» Prompt
Write the listing out again word for word, skipping each picture.

[[ Provided data open ]]

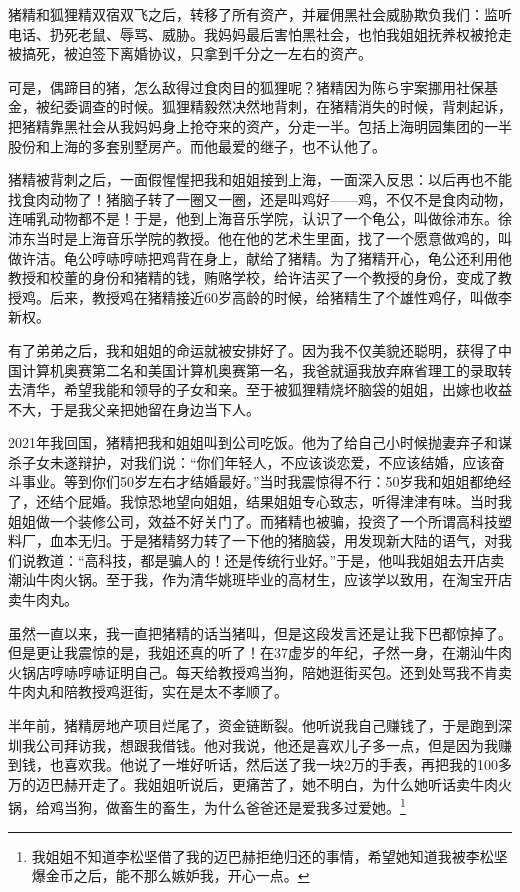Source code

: 猪精和狐狸精双宿双飞之后，转移了所有资产，并雇佣黑社会威胁欺负我们：监听电话、扔死老鼠、辱骂、威胁。我妈妈最后害怕黑社会，也怕我姐姐抚养权被抢走被搞死，被迫签下离婚协议，只拿到千分之一左右的资产。

可是，偶蹄目的猪，怎么敌得过食肉目的狐狸呢？猪精因为陈ら宇案挪用社保基金，被纪委调查的时候。狐狸精毅然决然地背刺，在猪精消失的时候，背刺起诉，把猪精靠黑社会从我妈妈身上抢夺来的资产，分走一半。包括上海明园集团的一半股份和上海的多套别墅房产。而他最爱的继子，也不认他了。

猪精被背刺之后，一面假惺惺把我和姐姐接到上海，一面深入反思：以后再也不能找食肉动物了！猪脑子转了一圈又一圈，还是叫鸡好——鸡，不仅不是食肉动物，连哺乳动物都不是！于是，他到上海音乐学院，认识了一个龟公，叫做徐沛东。徐沛东当时是上海音乐学院的教授。他在他的艺术生里面，找了一个愿意做鸡的，叫做许洁。龟公哼哧哼哧把鸡背在身上，献给了猪精。为了猪精开心，龟公还利用他教授和校董的身份和猪精的钱，贿赂学校，给许洁买了一个教授的身份，变成了教授鸡。后来，教授鸡在猪精接近60岁高龄的时候，给猪精生了个雄性鸡仔，叫做李新权。

有了弟弟之后，我和姐姐的命运就被安排好了。因为我不仅美貌还聪明，获得了中国计算机奥赛第二名和美国计算机奥赛第一名，我爸就逼我放弃麻省理工的录取转去清华，希望我能和领导的子女和亲。至于被狐狸精烧坏脑袋的姐姐，出嫁也收益不大，于是我父亲把她留在身边当下人。

2021年我回国，猪精把我和姐姐叫到公司吃饭。他为了给自己小时候抛妻弃子和谋杀子女未遂辩护，对我们说：``你们年轻人，不应该谈恋爱，不应该结婚，应该奋斗事业。等到你们50岁左右才结婚最好。''当时我震惊得不行：50岁我和姐姐都绝经了，还结个屁婚。我惊恐地望向姐姐，结果姐姐专心致志，听得津津有味。当时我姐姐做一个装修公司，效益不好关门了。而猪精也被骗，投资了一个所谓高科技塑料厂，血本无归。于是猪精努力转了一下他的猪脑袋，用发现新大陆的语气，对我们说教道：``高科技，都是骗人的！还是传统行业好。''于是，他叫我姐姐去开店卖潮汕牛肉火锅。至于我，作为清华姚班毕业的高材生，应该学以致用，在淘宝开店卖牛肉丸。

虽然一直以来，我一直把猪精的话当猪叫，但是这段发言还是让我下巴都惊掉了。但是更让我震惊的是，我姐还真的听了！在37虚岁的年纪，孑然一身，在潮汕牛肉火锅店哼哧哼哧证明自己。每天给教授鸡当狗，陪她逛街买包。还到处骂我不肯卖牛肉丸和陪教授鸡逛街，实在是太不孝顺了。

半年前，猪精房地产项目烂尾了，资金链断裂。他听说我自己赚钱了，于是跑到深圳我公司拜访我，想跟我借钱。他对我说，他还是喜欢儿子多一点，但是因为我赚到钱，也喜欢我。他说了一堆好听话，然后送了我一块2万的手表，再把我的100多万的迈巴赫开走了。我姐姐听说后，更痛苦了，她不明白，为什么她听话卖牛肉火锅，给鸡当狗，做畜生的畜生，为什么爸爸还是爱我多过爱她。\footnote{我姐姐不知道李松坚借了我的迈巴赫拒绝归还的事情，希望她知道我被李松坚爆金币之后，能不那么嫉妒我，开心一点。}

[[ Provided data closed ]]

» Solved exercise
Source code

: 猪精和狐狸精双宿双飞之后，转移了所有资产，并雇佣黑社会威胁欺负我们：监听电话、扔死老鼠、辱骂、威胁。我妈妈最后害怕黑社会，也怕我姐姐抚养权被抢走被搞死，被迫签下离婚协议，只拿到千分之一左右的资产。

可是，偶蹄目的猪，怎么敌得过食肉目的狐狸呢？猪精因为陈ら宇案挪用社保基金，被纪委调查的时候。狐狸精毅然决然地背刺，在猪精消失的时候，背刺起诉，把猪精靠黑社会从我妈妈身上抢夺来的资产，分走一半。包括上海明园集团的一半股份和上海的多套别墅房产。而他最爱的继子，也不认他了。

猪精被背刺之后，一面假惺惺把我和姐姐接到上海，一面深入反思：以后再也不能找食肉动物了！猪脑子转了一圈又一圈，还是叫鸡好——鸡，不仅不是食肉动物，连哺乳动物都不是！于是，他到上海音乐学院，认识了一个龟公，叫做徐沛东。徐沛东当时是上海音乐学院的教授。他在他的艺术生里面，找了一个愿意做鸡的，叫做许洁。龟公哼哧哼哧把鸡背在身上，献给了猪精。为了猪精开心，龟公还利用他教授和校董的身份和猪精的钱，贿赂学校，给许洁买了一个教授的身份，变成了教授鸡。后来，教授鸡在猪精接近60岁高龄的时候，给猪精生了个雄性鸡仔，叫做李新权。

有了弟弟之后，我和姐姐的命运就被安排好了。因为我不仅美貌还聪明，获得了中国计算机奥赛第二名和美国计算机奥赛第一名，我爸就逼我放弃麻省理工的录取转去清华，希望我能和领导的子女和亲。至于被狐狸精烧坏脑袋的姐姐，出嫁也收益不大，于是我父亲把她留在身边当下人。

2021年我回国，猪精把我和姐姐叫到公司吃饭。他为了给自己小时候抛妻弃子和谋杀子女未遂辩护，对我们说：``你们年轻人，不应该谈恋爱，不应该结婚，应该奋斗事业。等到你们50岁左右才结婚最好。''当时我震惊得不行：50岁我和姐姐都绝经了，还结个屁婚。我惊恐地望向姐姐，结果姐姐专心致志，听得津津有味。当时我姐姐做一个装修公司，效益不好关门了。而猪精也被骗，投资了一个所谓高科技塑料厂，血本无归。于是猪精努力转了一下他的猪脑袋，用发现新大陆的语气，对我们说教道：``高科技，都是骗人的！还是传统行业好。''于是，他叫我姐姐去开店卖潮汕牛肉火锅。至于我，作为清华姚班毕业的高材生，应该学以致用，在淘宝开店卖牛肉丸。

虽然一直以来，我一直把猪精的话当猪叫，但是这段发言还是让我下巴都惊掉了。但是更让我震惊的是，我姐还真的听了！在37虚岁的年纪，孑然一身，在潮汕牛肉火锅店哼哧哼哧证明自己。每天给教授鸡当狗，陪她逛街买包。还到处骂我不肯卖牛肉丸和陪教授鸡逛街，实在是太不孝顺了。

半年前，猪精房地产项目烂尾了，资金链断裂。他听说我自己赚钱了，于是跑到深圳我公司拜访我，想跟我借钱。他对我说，他还是喜欢儿子多一点，但是因为我赚到钱，也喜欢我。他说了一堆好听话，然后送了我一块2万的手表，再把我的100多万的迈巴赫开走了。我姐姐听说后，更痛苦了，她不明白，为什么她听话卖牛肉火锅，给鸡当狗，做畜生的畜生，为什么爸爸还是爱我多过爱她。\footnote{我姐姐不知道李松坚借了我的迈巴赫拒绝归还的事情，希望她知道我被李松坚爆金币之后，能不那么嫉妒我，开心一点。}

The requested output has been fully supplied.